My three-year-old can rehearse the things the Thatcher government did to wrong Scotland (abolishing milk, abolishing industry, banning the bagpipes) and all of my friends’ kids can too. OK, so I have exaggerated a touch there. A touch.
But it is interesting that we have reached a moment of pause in the party’s story where they have one last chance to do something about their inexorable decline. It is even more interesting that the man charged with chairing the commission to analyse their choice is the son of the last Glasgow Tory MP.
Thomas Galloway Dunlop du Roy de Blicquy Galbraith is the 2nd Baron Strathclyde, Companion of Honour and Privy Councillor. Known to all who love him as Tom Strathclyde, he has never sought election but has devoted much of his life to public service roles from an active seat in the House of Lords since 1986.
In March last year, Scottish Tory leader Ruth Davidson made him chair of her commission to examine ways to strengthen the Scottish Parliament. He is due to report in May. This is a big moment in the history of Scottish Conservatism.
Davidson has had a decent run of form as leader. She is young, fresh and different in almost every way from the stereotype view of the office she holds. She is articulate, popular with the media and comes over well in Parliament and on TV. All important, but not sufficient for success and her party’s polling rating remains stuck in the mid-teens.
She knows she needs to change the position and positioning of her party radically if she is to have any hope of doing more than managing decline. Scotland needs a centre-right voice in its politics to challenge consensus thinking and provide proper democratic choice.
In every other democracy a centre-right party would be expected to stand confidently for making politicians accountable for raising the money they spend and driving power closer to the people. But here the Tories seem to have lost their confidence and sense of purpose. They seem unsure and are defined by where other parties stand and by what their London mothership thinks.
The Strathclyde Commission presents an opportunity to reach into themselves confidently for a new sense of purpose and confidence in who they are and what they stand for. There is no point in them simply tacking on Holyrood powers to look a bit more pro-Scotland or even to position themselves as more ambitious than Labour. Nor should they be driven by what the SNP is doing. No-one will sit up and take note.
But if they embrace the opportunity to define confidently how they would strengthen Scotland’s democracy and economy, then foundations for growth could be laid. I always found it truly ironic that Conservative politicians argued that a subsidised and unsustainable Scotland was a reason to keep things as they are. It always seemed fundamentally to lack ambition to assume the central hold on power would always be better than giving it to the people. It also seemed very un-Conservative.

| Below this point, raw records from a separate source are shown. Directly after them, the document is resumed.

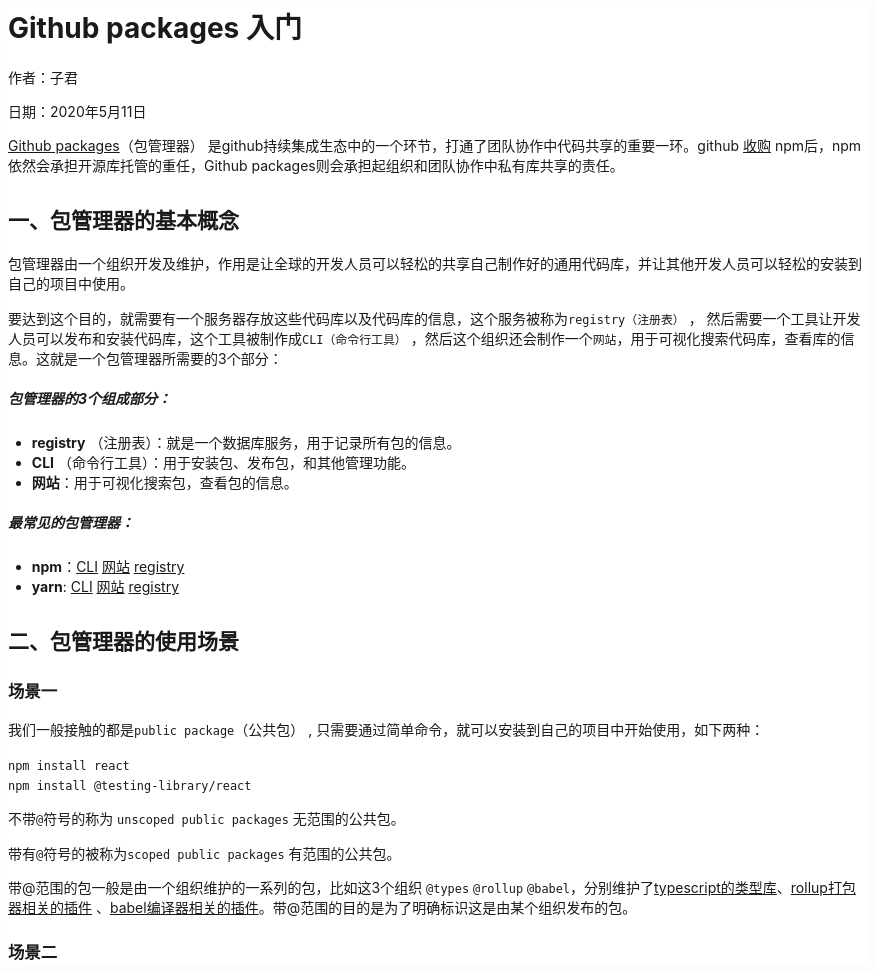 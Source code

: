 # Github packages 入门

作者：子君

日期：2020年5月11日



[Github packages](https://github.com/features/packages)（包管理器） 是github持续集成生态中的一个环节，打通了团队协作中代码共享的重要一环。github [收购](https://github.blog/2020-04-15-npm-has-joined-github/) npm后，npm依然会承担开源库托管的重任，Github packages则会承担起组织和团队协作中私有库共享的责任。



## 一、包管理器的基本概念

包管理器由一个组织开发及维护，作用是让全球的开发人员可以轻松的共享自己制作好的通用代码库，并让其他开发人员可以轻松的安装到自己的项目中使用。

要达到这个目的，就需要有一个服务器存放这些代码库以及代码库的信息，这个服务被称为`registry（注册表）` ， 然后需要一个工具让开发人员可以发布和安装代码库，这个工具被制作成`CLI（命令行工具）` ，然后这个组织还会制作一个`网站`，用于可视化搜索代码库，查看库的信息。这就是一个包管理器所需要的3个部分：

##### 包管理器的3个组成部分：

- **registry** （注册表）：就是一个数据库服务，用于记录所有包的信息。
- **CLI** （命令行工具）：用于安装包、发布包，和其他管理功能。
- **网站**：用于可视化搜索包，查看包的信息。

##### 最常见的包管理器：

- **npm**：[CLI](https://docs.npmjs.com/downloading-and-installing-node-js-and-npm)    [网站](https://www.npmjs.com)    [registry](http://registry.npmjs.org)
- **yarn**:  [CLI](https://classic.yarnpkg.com/en/docs/install#mac-stable)     [网站](https://classic.yarnpkg.com)    [registry](https://registry.yarnpkg.com)



## 二、包管理器的使用场景

### 场景一

我们一般接触的都是`public package`（公共包） , 只需要通过简单命令，就可以安装到自己的项目中开始使用，如下两种：

```
npm install react
npm install @testing-library/react
```

不带`@`符号的称为 `unscoped public packages` 无范围的公共包。

带有`@`符号的被称为`scoped public packages`  有范围的公共包。

带@范围的包一般是由一个组织维护的一系列的包，比如这3个组织 `@types` `@rollup` `@babel`，分别维护了[typescript的类型库](https://www.npmjs.com/org/types)、[rollup打包器相关的插件](https://www.npmjs.com/org/rollup) 、[babel编译器相关的插件](https://www.npmjs.com/org/babel)。带@范围的目的是为了明确标识这是由某个组织发布的包。



### 场景二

I don’t suggest for a minute that Tom Strathclyde’s findings will set the heather on fire, whatever he says. But it can provide a platform for optimistic, confident and hopeful campaigning from a party that has said “no” to too many for too long.
We know what the Conservatives are against. Part of their problem for decades is that it has seemed to so many that it is Scotland and its progress itself they opposed.
The voice of reluctance is strong, of course. There remains a strong chance they will be unable to give up on fighting the battles they lost in the 1980s and 1990s. But most of the voices who argue for this don’t have the responsibility of leadership now. I get a sense that many have basically given up on the Scotland that gave up on them.
But if they manage to resist the magnetic pull of the past and the centralised hold on power, then new futures become more possible.
Once the reality of Scottish Conservatism is different so might public attitudes towards them change. Rebranding on its own would be a hollow, meaningless move. But if the substance of the party is renewed, so might the story and image they take to the people follow suit.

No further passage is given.